▶ _Task objective_: What is needed is an exact copy of every entry below.

[Data for this exercise Boundary: Start]

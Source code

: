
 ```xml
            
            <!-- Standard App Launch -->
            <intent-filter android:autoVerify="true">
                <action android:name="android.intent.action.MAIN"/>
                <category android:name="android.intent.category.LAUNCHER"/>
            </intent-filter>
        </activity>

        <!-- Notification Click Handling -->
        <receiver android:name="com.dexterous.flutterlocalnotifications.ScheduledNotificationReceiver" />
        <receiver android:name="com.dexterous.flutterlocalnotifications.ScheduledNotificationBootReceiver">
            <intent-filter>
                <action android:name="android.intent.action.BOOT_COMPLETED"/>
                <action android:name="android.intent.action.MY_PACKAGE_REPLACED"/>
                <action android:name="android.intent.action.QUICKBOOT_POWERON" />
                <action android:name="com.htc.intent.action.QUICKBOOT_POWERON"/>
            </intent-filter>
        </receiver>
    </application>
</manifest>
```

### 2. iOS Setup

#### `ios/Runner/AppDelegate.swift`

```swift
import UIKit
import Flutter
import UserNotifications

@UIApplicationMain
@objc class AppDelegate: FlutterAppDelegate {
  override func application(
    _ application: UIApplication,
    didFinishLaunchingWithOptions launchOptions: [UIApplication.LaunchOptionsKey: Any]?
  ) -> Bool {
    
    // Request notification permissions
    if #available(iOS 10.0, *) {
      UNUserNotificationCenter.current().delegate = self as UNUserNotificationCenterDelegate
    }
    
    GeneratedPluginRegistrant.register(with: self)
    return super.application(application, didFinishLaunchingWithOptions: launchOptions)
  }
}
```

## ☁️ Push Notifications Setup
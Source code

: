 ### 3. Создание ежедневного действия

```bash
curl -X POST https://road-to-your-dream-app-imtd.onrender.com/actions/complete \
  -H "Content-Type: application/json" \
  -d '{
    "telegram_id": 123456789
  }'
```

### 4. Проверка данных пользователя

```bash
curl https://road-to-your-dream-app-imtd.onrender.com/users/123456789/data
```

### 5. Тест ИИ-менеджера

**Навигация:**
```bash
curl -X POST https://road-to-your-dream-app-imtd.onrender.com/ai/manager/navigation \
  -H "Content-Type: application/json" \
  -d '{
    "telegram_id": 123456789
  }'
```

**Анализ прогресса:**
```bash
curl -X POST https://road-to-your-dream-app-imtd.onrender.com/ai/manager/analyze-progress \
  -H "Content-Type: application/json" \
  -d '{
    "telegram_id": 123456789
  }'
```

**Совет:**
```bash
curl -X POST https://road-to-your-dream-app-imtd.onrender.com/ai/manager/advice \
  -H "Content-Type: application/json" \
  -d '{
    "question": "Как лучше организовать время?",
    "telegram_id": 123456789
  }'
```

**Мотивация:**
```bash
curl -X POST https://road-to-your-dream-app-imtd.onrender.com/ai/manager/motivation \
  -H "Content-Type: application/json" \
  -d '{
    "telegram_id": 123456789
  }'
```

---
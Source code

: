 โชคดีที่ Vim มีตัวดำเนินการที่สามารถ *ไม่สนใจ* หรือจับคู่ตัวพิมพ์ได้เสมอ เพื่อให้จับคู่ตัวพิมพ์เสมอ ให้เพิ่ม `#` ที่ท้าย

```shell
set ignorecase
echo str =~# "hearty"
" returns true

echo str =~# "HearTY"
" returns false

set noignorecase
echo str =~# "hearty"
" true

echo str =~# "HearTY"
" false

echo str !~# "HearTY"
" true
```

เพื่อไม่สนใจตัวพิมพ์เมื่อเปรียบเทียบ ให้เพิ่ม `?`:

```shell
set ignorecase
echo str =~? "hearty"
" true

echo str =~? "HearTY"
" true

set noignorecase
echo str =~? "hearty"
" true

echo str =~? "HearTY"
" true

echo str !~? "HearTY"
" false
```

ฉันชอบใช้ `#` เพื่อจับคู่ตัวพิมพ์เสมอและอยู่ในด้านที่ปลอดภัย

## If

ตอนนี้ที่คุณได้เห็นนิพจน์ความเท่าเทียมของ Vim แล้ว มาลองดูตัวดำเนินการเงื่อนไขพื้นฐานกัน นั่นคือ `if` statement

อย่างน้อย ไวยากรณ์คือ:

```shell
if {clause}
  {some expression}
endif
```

[Data for this exercise Boundary: End]

▶ _Finished task_:
Source code

:
 ```xml
            
            <!-- Standard App Launch -->
            <intent-filter android:autoVerify="true">
                <action android:name="android.intent.action.MAIN"/>
                <category android:name="android.intent.category.LAUNCHER"/>
            </intent-filter>
        </activity>

        <!-- Notification Click Handling -->
        <receiver android:name="com.dexterous.flutterlocalnotifications.ScheduledNotificationReceiver" />
        <receiver android:name="com.dexterous.flutterlocalnotifications.ScheduledNotificationBootReceiver">
            <intent-filter>
                <action android:name="android.intent.action.BOOT_COMPLETED"/>
                <action android:name="android.intent.action.MY_PACKAGE_REPLACED"/>
                <action android:name="android.intent.action.QUICKBOOT_POWERON" />
                <action android:name="com.htc.intent.action.QUICKBOOT_POWERON"/>
            </intent-filter>
        </receiver>
    </application>
</manifest>
```

### 2. iOS Setup

#### `ios/Runner/AppDelegate.swift`

```swift
import UIKit
import Flutter
import UserNotifications

@UIApplicationMain
@objc class AppDelegate: FlutterAppDelegate {
  override func application(
    _ application: UIApplication,
    didFinishLaunchingWithOptions launchOptions: [UIApplication.LaunchOptionsKey: Any]?
  ) -> Bool {
    
    // Request notification permissions
    if #available(iOS 10.0, *) {
      UNUserNotificationCenter.current().delegate = self as UNUserNotificationCenterDelegate
    }
    
    GeneratedPluginRegistrant.register(with: self)
    return super.application(application, didFinishLaunchingWithOptions: launchOptions)
  }
}
```

## ☁️ Push Notifications Setup
Source code

: ### 3. Создание ежедневного действия

```bash
curl -X POST https://road-to-your-dream-app-imtd.onrender.com/actions/complete \
  -H "Content-Type: application/json" \
  -d '{
    "telegram_id": 123456789
  }'
```

### 4. Проверка данных пользователя

```bash
curl https://road-to-your-dream-app-imtd.onrender.com/users/123456789/data
```

### 5. Тест ИИ-менеджера

**Навигация:**
```bash
curl -X POST https://road-to-your-dream-app-imtd.onrender.com/ai/manager/navigation \
  -H "Content-Type: application/json" \
  -d '{
    "telegram_id": 123456789
  }'
```

**Анализ прогресса:**
```bash
curl -X POST https://road-to-your-dream-app-imtd.onrender.com/ai/manager/analyze-progress \
  -H "Content-Type: application/json" \
  -d '{
    "telegram_id": 123456789
  }'
```

**Совет:**
```bash
curl -X POST https://road-to-your-dream-app-imtd.onrender.com/ai/manager/advice \
  -H "Content-Type: application/json" \
  -d '{
    "question": "Как лучше организовать время?",
    "telegram_id": 123456789
  }'
```

**Мотивация:**
```bash
curl -X POST https://road-to-your-dream-app-imtd.onrender.com/ai/manager/motivation \
  -H "Content-Type: application/json" \
  -d '{
    "telegram_id": 123456789
  }'
```

---
Source code

: โชคดีที่ Vim มีตัวดำเนินการที่สามารถ *ไม่สนใจ* หรือจับคู่ตัวพิมพ์ได้เสมอ เพื่อให้จับคู่ตัวพิมพ์เสมอ ให้เพิ่ม `#` ที่ท้าย

```shell
set ignorecase
echo str =~# "hearty"
" returns true

echo str =~# "HearTY"
" returns false

set noignorecase
echo str =~# "hearty"
" true

echo str =~# "HearTY"
" false

echo str !~# "HearTY"
" true
```

เพื่อไม่สนใจตัวพิมพ์เมื่อเปรียบเทียบ ให้เพิ่ม `?`:

```shell
set ignorecase
echo str =~? "hearty"
" true

echo str =~? "HearTY"
" true

set noignorecase
echo str =~? "hearty"
" true

echo str =~? "HearTY"
" true

echo str !~? "HearTY"
" false
```

ฉันชอบใช้ `#` เพื่อจับคู่ตัวพิมพ์เสมอและอยู่ในด้านที่ปลอดภัย

## If

ตอนนี้ที่คุณได้เห็นนิพจน์ความเท่าเทียมของ Vim แล้ว มาลองดูตัวดำเนินการเงื่อนไขพื้นฐานกัน นั่นคือ `if` statement

อย่างน้อย ไวยากรณ์คือ:

```shell
if {clause}
  {some expression}
endif
```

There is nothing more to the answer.